Defaqto is an independent financial information business, focused on helping financial institutions and consumers make better informed decisions. From its financial product and fund database, Defaqto produces a range of services including: ratings, software, data services, publications and events.

Ratings 
Defaqto produces a range of independent ratings to help consumers understand how financial products fit into the market place.

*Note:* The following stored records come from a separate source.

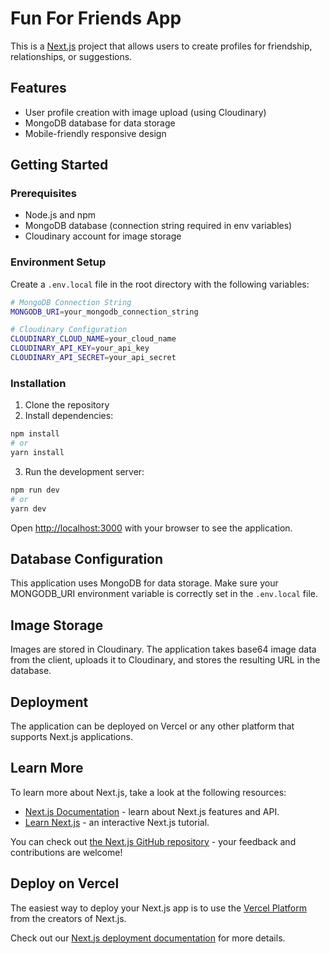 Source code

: # Fun For Friends App

This is a [Next.js](https://nextjs.org) project that allows users to create profiles for friendship, relationships, or suggestions.

## Features

- User profile creation with image upload (using Cloudinary)
- MongoDB database for data storage
- Mobile-friendly responsive design

## Getting Started

### Prerequisites

- Node.js and npm
- MongoDB database (connection string required in env variables)
- Cloudinary account for image storage

### Environment Setup

Create a `.env.local` file in the root directory with the following variables:

```bash
# MongoDB Connection String
MONGODB_URI=your_mongodb_connection_string

# Cloudinary Configuration
CLOUDINARY_CLOUD_NAME=your_cloud_name
CLOUDINARY_API_KEY=your_api_key
CLOUDINARY_API_SECRET=your_api_secret
```

### Installation

1. Clone the repository
2. Install dependencies:

```bash
npm install
# or
yarn install
```

3. Run the development server:

```bash
npm run dev
# or
yarn dev
```

Open [http://localhost:3000](http://localhost:3000) with your browser to see the application.

## Database Configuration

This application uses MongoDB for data storage. Make sure your MONGODB_URI environment variable is correctly set in the `.env.local` file.

## Image Storage

Images are stored in Cloudinary. The application takes base64 image data from the client, uploads it to Cloudinary, and stores the resulting URL in the database.

## Deployment

The application can be deployed on Vercel or any other platform that supports Next.js applications.

## Learn More

To learn more about Next.js, take a look at the following resources:

- [Next.js Documentation](https://nextjs.org/docs) - learn about Next.js features and API.
- [Learn Next.js](https://nextjs.org/learn) - an interactive Next.js tutorial.

You can check out [the Next.js GitHub repository](https://github.com/vercel/next.js) - your feedback and contributions are welcome!

## Deploy on Vercel

The easiest way to deploy your Next.js app is to use the [Vercel Platform](https://vercel.com/new?utm_medium=default-template&filter=next.js&utm_source=create-next-app&utm_campaign=create-next-app-readme) from the creators of Next.js.

Check out our [Next.js deployment documentation](https://nextjs.org/docs/app/building-your-application/deploying) for more details.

The ratings are created as expert reviews of financial products (such as Michelin reviews) as opposed to consumer reviews (such as TripAdvisor).

Star Ratings 
Ratings are based on the quality and comprehensiveness of the features and benefits it offers. Defaqto rates individual propositions, not the provider of the product, across more than 60 categories – including banking, general insurance, life and protection, and pensions and investments.

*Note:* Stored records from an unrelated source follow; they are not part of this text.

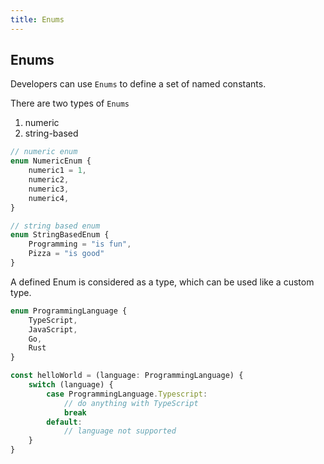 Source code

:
 ```yaml
---
title: Enums
---
```


## Enums

Developers can use `Enums` to define a set of named constants.

There are two types of `Enums`

1. numeric
1. string-based

```typescript
// numeric enum
enum NumericEnum {
    numeric1 = 1,
    numeric2,
    numeric3,
    numeric4,
}

// string based enum
enum StringBasedEnum {
    Programming = "is fun",
    Pizza = "is good"
}
```

A defined Enum is considered as a type, which can be used like a custom type.

```typescript
enum ProgrammingLanguage {
    TypeScript,
    JavaScript,
    Go,
    Rust
}

const helloWorld = (language: ProgrammingLanguage) {
    switch (language) {
        case ProgrammingLanguage.Typescript:
            // do anything with TypeScript
            break
        default:
            // language not supported
    }
}
```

Star Ratings give a product or proposition a rating of 1 to 5, depending on the quality and comprehensiveness of the features it offers. A 4 or 5 Star Rating indicates that a product or proposition represents one of the best quality offerings in the market. The ratings focus on the quality of the product as opposed to its price or the service that you may receive from contact with the provider.

Diamond Ratings 
Ratings help identify where funds and fund families sit in the market, Defaqto Diamond Ratings provide an independent rating based on fund performance, plus various risk attributes where applicable, and a range of other key fund attributes – including cost, scale, access and manager longevity.

Operations 
Defaqto is based in Haddenham, Buckinghamshire.

History 
Defaqto was founded as the Independent Research Group by Alastair Whitehead in 1994, initially focusing on life pensions products.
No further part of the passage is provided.